What is the role of your parent organisation in contribution to water positivity? 
When a company is ‘net water positive’ it means they are creating more water than they are actually using in their business. Whilst it is not a legal compliance, businesses need water to operate and cannot function without it – it makes good business sense to invest in a variety of ways to become water positive. Ambuja Cements Limited is proud to be already ahead of the curve. It is the only cement producer that has been recognised for its leadership in water security by the United Nations Global Compact Network India and recognised ‘A list’ in Global Water Stewardship by the global environment non-profit CDP.
There are various strategies they harness to minimise their water footprint when it comes to being water positive:
Promoting conservation and efficiency:
Ambuja Cements efforts have been instrumental in bringing positive changes in people’s lives and biodiversity across regions of their operations, especially in water starved areas. Via Ambuja Foundation, sustainable withdrawal, water efficiency, responsible water harvesting and groundwater recharge is promoted to ensure continuous supply and reduce the number of people affected by water scarcity. All water programmes are also aligned with available government schemes and mobilise individuals to ultimately have these benefits utilised by the community.
Prioritisation of water: Water is always a priority for us. Stakeholder engagement is the key to implementation and thus community engagement plans and advisory panels were created out of which water resource management resulted in the high priority area.
Investment in infrastructure: ‘Inside of the fence,’ Ambuja Cements employs many strategies to recycle, reuse and reduce its use of water in its operations. Several water efficiency measures have been put in place, like the installation of Waste Heat Recovery, roller press, dip tube in lower stage cyclones, raw water storage tank (10000 KL), and air-cooled air compressors and dryers. Ambuja Cement plants recycle water – in Rabriyawas Rajasthan for example, the plant recycles about 70,000 cubic metres of water (14 per cent of water withdrawal) which helps the plant to reduce its overall water withdrawal. Similarly, on site in Rabriyawas there is a revival of water harvesting, which saw the connection of water-logged areas to main drainage lines. There is also a sewage treatment plant installed and all the waste water discharged from the plant and colonies are directed to this treatment plant, which in turn is used for horticulture purposes in the plant areas. 
Sustainable development plan: Although ACL uses a dry process of cement production, which uses minimal water, water conservation and its sustainability remains on a high pedestal in the company’s overall sustainable development plan with aspirational targets for 2030.
Investing in human resources: Ambuja also invests in human resources in order to utilise technical as well as social skills to support the Community Water Programme. Apart from having the technical capability, balancing community needs and requirements is also a social skill that one needs a forte in. Ambuja’s Technical Engineers play a major role in providing guidance during setup of water infrastructures in the communities and also during maintenance and audits.
Frameworks and assessments: ACL has also developed a water sustainability risk assessment framework in association with IUCN to account company risks as well as the basin risks covering various risk aspects and identifying cement units with water stress. This assessment also uses the WBCSD Global Water Tool. Two plants are in water scarce regions but overall, ACL complies with all regulatory requirements on water.

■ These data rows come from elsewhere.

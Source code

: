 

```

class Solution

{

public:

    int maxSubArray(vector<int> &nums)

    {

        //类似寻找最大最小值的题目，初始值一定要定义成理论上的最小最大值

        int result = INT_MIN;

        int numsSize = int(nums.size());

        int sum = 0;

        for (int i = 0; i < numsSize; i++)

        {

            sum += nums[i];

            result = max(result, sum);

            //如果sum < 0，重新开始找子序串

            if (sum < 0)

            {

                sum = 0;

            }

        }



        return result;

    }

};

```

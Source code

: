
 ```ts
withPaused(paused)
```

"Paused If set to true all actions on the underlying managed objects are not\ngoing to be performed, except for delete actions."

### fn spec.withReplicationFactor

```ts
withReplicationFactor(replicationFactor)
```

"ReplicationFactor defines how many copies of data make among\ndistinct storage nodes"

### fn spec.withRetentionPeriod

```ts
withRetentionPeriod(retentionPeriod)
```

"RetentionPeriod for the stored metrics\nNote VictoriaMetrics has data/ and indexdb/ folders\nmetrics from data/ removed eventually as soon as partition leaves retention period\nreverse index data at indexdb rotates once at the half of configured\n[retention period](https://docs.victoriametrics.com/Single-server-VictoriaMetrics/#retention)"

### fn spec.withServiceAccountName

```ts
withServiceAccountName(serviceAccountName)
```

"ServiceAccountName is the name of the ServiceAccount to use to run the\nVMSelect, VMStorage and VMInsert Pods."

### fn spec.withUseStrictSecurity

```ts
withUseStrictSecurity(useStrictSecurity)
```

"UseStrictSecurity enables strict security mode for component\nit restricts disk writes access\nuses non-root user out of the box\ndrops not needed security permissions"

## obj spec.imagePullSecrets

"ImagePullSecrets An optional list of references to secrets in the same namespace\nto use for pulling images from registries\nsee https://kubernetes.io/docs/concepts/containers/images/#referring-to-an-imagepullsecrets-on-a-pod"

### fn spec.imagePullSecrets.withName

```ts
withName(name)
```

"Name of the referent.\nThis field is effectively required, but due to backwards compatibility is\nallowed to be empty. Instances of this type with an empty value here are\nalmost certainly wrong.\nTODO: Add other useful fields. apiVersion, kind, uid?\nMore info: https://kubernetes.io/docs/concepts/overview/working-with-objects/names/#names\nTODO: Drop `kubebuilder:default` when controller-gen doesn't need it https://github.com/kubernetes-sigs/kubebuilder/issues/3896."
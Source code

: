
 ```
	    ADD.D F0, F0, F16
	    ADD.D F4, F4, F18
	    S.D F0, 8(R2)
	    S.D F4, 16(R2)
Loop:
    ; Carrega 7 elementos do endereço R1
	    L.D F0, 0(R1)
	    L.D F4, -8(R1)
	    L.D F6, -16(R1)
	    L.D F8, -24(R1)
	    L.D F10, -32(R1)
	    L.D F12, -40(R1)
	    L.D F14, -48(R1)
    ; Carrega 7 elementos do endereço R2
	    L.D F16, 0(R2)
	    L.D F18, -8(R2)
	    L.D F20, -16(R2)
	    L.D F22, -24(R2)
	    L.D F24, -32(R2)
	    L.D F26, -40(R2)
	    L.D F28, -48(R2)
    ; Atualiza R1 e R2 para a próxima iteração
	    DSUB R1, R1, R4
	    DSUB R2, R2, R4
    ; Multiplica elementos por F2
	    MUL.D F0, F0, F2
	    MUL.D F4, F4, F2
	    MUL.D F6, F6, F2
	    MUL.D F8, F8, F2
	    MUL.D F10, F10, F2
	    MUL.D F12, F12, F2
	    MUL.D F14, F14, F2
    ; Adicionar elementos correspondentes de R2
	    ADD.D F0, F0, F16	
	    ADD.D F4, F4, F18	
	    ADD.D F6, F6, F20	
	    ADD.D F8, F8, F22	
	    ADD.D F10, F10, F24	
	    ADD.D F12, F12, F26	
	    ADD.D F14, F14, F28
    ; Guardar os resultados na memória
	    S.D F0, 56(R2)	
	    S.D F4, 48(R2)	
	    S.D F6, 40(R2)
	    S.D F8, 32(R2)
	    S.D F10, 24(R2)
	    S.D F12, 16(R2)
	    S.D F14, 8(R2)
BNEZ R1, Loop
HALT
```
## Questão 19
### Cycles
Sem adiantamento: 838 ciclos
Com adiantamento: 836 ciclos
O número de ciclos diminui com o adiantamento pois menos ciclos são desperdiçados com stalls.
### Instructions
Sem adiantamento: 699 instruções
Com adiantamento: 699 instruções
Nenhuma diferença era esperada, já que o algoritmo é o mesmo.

What are the major challenges in achieving water positivity? 
Water resource development remains one of the priority areas at Ambuja. The programme continues to focus on water conservation, drinking water and promotion of appropriate technology for water use efficiency. It is implemented across locations surrounding the company’s manufacturing plants to address the water-related needs, which is a primary concern of the residing communities.
However, with all these come a number of challenges:
High investment cost: Building and reviving water structures comes with a high investment cost. It is capital intensive and puts a strain on the organisation. Thus, Ambuja Foundation always seeks collaborative efforts from the community, the local panchayat or government related schemes to partner together on certain projects – pooling resources and making them go further.
Community conflicts: Time is heavily invested in convincing communities on the change they need to bring in their area. There are disagreements and fears on land being taken away and sometimes it is taken for granted that Ambuja will simply cover costs.
Climate change: Nature is unpredictable and with it comes its consequences. The team faces challenges when strategic and infrastructural plans are created, which are affected due to unpredictable weather.
Long-term impact: Change and impactful results in rural India take time, and sometimes long-term commitments from key stakeholders is a challenge to secure.
Scientific monitoring impacts: We have created great impact in our communities in the last 30 years. However, we find it a challenge to find relevant organisations to conduct monitoring and impact assessment due to a lack of technical skills and expertise available to review performance or standardise procedures.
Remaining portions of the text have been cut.